EXERCISE REQUIREMENTS :: Could you please transcribe the data exactly, without the pictures?

-=-=-=-=-

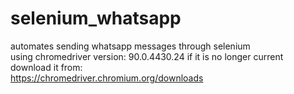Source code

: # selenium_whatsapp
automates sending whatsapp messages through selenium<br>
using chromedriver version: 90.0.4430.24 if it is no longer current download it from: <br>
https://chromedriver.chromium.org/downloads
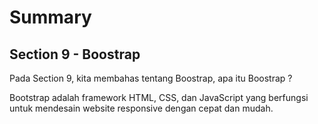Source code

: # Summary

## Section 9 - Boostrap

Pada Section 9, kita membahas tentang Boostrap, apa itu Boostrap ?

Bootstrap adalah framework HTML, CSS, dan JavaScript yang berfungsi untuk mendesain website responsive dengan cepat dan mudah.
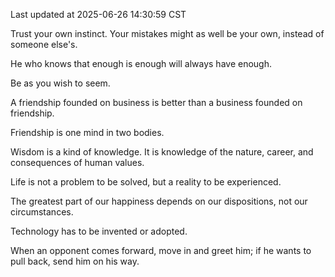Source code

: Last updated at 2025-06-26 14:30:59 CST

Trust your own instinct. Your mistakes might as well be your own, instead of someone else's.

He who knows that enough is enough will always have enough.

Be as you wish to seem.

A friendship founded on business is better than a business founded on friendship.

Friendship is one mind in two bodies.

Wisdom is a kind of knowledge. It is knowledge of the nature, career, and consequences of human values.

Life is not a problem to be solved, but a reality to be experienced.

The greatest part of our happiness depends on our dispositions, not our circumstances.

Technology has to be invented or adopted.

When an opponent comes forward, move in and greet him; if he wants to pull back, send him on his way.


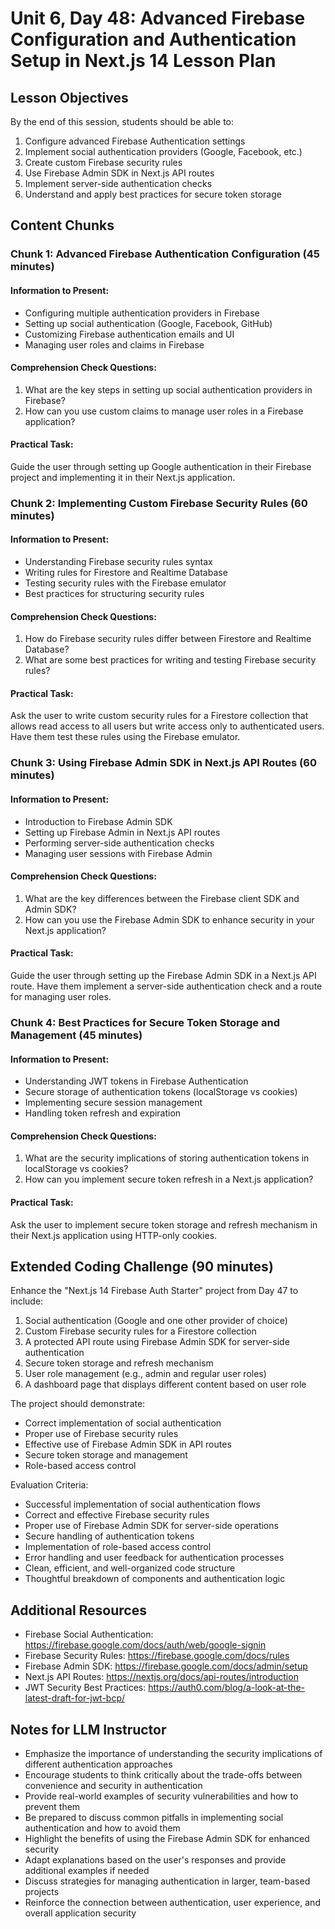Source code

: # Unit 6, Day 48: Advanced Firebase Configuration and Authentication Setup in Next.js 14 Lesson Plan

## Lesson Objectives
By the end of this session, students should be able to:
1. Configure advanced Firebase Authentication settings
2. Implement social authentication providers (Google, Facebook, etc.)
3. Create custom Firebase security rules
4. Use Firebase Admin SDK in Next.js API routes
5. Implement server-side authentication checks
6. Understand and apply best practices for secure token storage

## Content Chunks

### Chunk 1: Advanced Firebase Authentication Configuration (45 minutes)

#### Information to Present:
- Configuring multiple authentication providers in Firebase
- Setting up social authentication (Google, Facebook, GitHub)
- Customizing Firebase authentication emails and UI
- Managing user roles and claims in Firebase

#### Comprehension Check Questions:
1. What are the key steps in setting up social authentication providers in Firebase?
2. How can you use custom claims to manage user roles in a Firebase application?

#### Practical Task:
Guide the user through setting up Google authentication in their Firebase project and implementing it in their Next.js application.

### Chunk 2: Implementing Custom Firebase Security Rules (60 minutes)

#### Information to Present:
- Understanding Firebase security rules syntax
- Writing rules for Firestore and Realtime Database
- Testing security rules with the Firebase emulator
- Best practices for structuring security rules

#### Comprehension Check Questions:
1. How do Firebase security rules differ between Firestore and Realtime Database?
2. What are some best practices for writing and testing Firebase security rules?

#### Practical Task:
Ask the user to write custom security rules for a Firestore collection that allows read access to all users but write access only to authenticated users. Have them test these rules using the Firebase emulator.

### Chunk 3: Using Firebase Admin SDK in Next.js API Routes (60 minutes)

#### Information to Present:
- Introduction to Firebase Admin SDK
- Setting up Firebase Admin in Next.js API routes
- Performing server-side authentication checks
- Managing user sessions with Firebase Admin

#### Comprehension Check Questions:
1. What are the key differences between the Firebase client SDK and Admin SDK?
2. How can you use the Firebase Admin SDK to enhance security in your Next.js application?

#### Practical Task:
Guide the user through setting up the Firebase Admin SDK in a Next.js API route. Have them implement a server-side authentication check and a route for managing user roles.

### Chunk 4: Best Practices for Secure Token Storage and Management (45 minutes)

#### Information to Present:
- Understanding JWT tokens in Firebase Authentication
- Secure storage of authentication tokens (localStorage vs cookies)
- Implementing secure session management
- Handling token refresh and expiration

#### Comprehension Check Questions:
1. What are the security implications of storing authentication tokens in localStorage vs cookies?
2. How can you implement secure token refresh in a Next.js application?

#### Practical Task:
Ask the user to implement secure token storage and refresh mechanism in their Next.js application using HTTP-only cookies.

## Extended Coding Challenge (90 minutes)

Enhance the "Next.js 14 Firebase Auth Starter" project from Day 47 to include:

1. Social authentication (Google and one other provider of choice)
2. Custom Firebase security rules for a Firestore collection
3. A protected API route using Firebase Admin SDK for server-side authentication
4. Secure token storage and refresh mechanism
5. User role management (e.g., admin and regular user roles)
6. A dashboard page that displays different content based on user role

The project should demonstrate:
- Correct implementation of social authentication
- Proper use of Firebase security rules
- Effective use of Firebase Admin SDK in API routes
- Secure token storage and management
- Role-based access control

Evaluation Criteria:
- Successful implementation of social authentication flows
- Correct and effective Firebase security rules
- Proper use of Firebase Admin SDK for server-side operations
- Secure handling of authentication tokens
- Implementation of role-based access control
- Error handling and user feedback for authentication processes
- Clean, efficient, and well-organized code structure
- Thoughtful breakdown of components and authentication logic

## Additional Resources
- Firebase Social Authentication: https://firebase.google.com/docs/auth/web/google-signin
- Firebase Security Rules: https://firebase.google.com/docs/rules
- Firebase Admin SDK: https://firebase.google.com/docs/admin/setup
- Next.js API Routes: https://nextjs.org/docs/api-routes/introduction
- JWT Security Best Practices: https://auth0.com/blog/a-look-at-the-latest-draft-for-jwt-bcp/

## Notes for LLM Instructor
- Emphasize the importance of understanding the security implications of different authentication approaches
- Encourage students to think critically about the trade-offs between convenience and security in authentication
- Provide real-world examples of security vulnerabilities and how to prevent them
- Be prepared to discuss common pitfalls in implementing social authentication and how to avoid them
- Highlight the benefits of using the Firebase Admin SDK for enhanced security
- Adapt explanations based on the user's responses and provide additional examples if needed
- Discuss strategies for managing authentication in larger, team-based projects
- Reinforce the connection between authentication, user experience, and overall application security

-=-=-=-=-

RESPONSE ::
Source code

: # selenium_whatsapp
automates sending whatsapp messages through selenium<br>
using chromedriver version: 90.0.4430.24 if it is no longer current download it from: <br>
https://chromedriver.chromium.org/downloads
Source code

: # Summary

## Section 9 - Boostrap

Pada Section 9, kita membahas tentang Boostrap, apa itu Boostrap ?

Bootstrap adalah framework HTML, CSS, dan JavaScript yang berfungsi untuk mendesain website responsive dengan cepat dan mudah.
Source code

: Last updated at 2025-06-26 14:30:59 CST

Trust your own instinct. Your mistakes might as well be your own, instead of someone else's.

He who knows that enough is enough will always have enough.

Be as you wish to seem.

A friendship founded on business is better than a business founded on friendship.

Friendship is one mind in two bodies.

Wisdom is a kind of knowledge. It is knowledge of the nature, career, and consequences of human values.

Life is not a problem to be solved, but a reality to be experienced.

The greatest part of our happiness depends on our dispositions, not our circumstances.

Technology has to be invented or adopted.

When an opponent comes forward, move in and greet him; if he wants to pull back, send him on his way.


Source code

: # Unit 6, Day 48: Advanced Firebase Configuration and Authentication Setup in Next.js 14 Lesson Plan

## Lesson Objectives
By the end of this session, students should be able to:
1. Configure advanced Firebase Authentication settings
2. Implement social authentication providers (Google, Facebook, etc.)
3. Create custom Firebase security rules
4. Use Firebase Admin SDK in Next.js API routes
5. Implement server-side authentication checks
6. Understand and apply best practices for secure token storage

## Content Chunks

### Chunk 1: Advanced Firebase Authentication Configuration (45 minutes)

#### Information to Present:
- Configuring multiple authentication providers in Firebase
- Setting up social authentication (Google, Facebook, GitHub)
- Customizing Firebase authentication emails and UI
- Managing user roles and claims in Firebase

#### Comprehension Check Questions:
1. What are the key steps in setting up social authentication providers in Firebase?
2. How can you use custom claims to manage user roles in a Firebase application?

#### Practical Task:
Guide the user through setting up Google authentication in their Firebase project and implementing it in their Next.js application.

### Chunk 2: Implementing Custom Firebase Security Rules (60 minutes)

#### Information to Present:
- Understanding Firebase security rules syntax
- Writing rules for Firestore and Realtime Database
- Testing security rules with the Firebase emulator
- Best practices for structuring security rules

#### Comprehension Check Questions:
1. How do Firebase security rules differ between Firestore and Realtime Database?
2. What are some best practices for writing and testing Firebase security rules?

#### Practical Task:
Ask the user to write custom security rules for a Firestore collection that allows read access to all users but write access only to authenticated users. Have them test these rules using the Firebase emulator.

### Chunk 3: Using Firebase Admin SDK in Next.js API Routes (60 minutes)

#### Information to Present:
- Introduction to Firebase Admin SDK
- Setting up Firebase Admin in Next.js API routes
- Performing server-side authentication checks
- Managing user sessions with Firebase Admin

#### Comprehension Check Questions:
1. What are the key differences between the Firebase client SDK and Admin SDK?
2. How can you use the Firebase Admin SDK to enhance security in your Next.js application?

#### Practical Task:
Guide the user through setting up the Firebase Admin SDK in a Next.js API route. Have them implement a server-side authentication check and a route for managing user roles.

### Chunk 4: Best Practices for Secure Token Storage and Management (45 minutes)

#### Information to Present:
- Understanding JWT tokens in Firebase Authentication
- Secure storage of authentication tokens (localStorage vs cookies)
- Implementing secure session management
- Handling token refresh and expiration

#### Comprehension Check Questions:
1. What are the security implications of storing authentication tokens in localStorage vs cookies?
2. How can you implement secure token refresh in a Next.js application?

#### Practical Task:
Ask the user to implement secure token storage and refresh mechanism in their Next.js application using HTTP-only cookies.

## Extended Coding Challenge (90 minutes)

Enhance the "Next.js 14 Firebase Auth Starter" project from Day 47 to include:

1. Social authentication (Google and one other provider of choice)
2. Custom Firebase security rules for a Firestore collection
3. A protected API route using Firebase Admin SDK for server-side authentication
4. Secure token storage and refresh mechanism
5. User role management (e.g., admin and regular user roles)
6. A dashboard page that displays different content based on user role

The project should demonstrate:
- Correct implementation of social authentication
- Proper use of Firebase security rules
- Effective use of Firebase Admin SDK in API routes
- Secure token storage and management
- Role-based access control

Evaluation Criteria:
- Successful implementation of social authentication flows
- Correct and effective Firebase security rules
- Proper use of Firebase Admin SDK for server-side operations
- Secure handling of authentication tokens
- Implementation of role-based access control
- Error handling and user feedback for authentication processes
- Clean, efficient, and well-organized code structure
- Thoughtful breakdown of components and authentication logic

## Additional Resources
- Firebase Social Authentication: https://firebase.google.com/docs/auth/web/google-signin
- Firebase Security Rules: https://firebase.google.com/docs/rules
- Firebase Admin SDK: https://firebase.google.com/docs/admin/setup
- Next.js API Routes: https://nextjs.org/docs/api-routes/introduction
- JWT Security Best Practices: https://auth0.com/blog/a-look-at-the-latest-draft-for-jwt-bcp/

## Notes for LLM Instructor
- Emphasize the importance of understanding the security implications of different authentication approaches
- Encourage students to think critically about the trade-offs between convenience and security in authentication
- Provide real-world examples of security vulnerabilities and how to prevent them
- Be prepared to discuss common pitfalls in implementing social authentication and how to avoid them
- Highlight the benefits of using the Firebase Admin SDK for enhanced security
- Adapt explanations based on the user's responses and provide additional examples if needed
- Discuss strategies for managing authentication in larger, team-based projects
- Reinforce the connection between authentication, user experience, and overall application security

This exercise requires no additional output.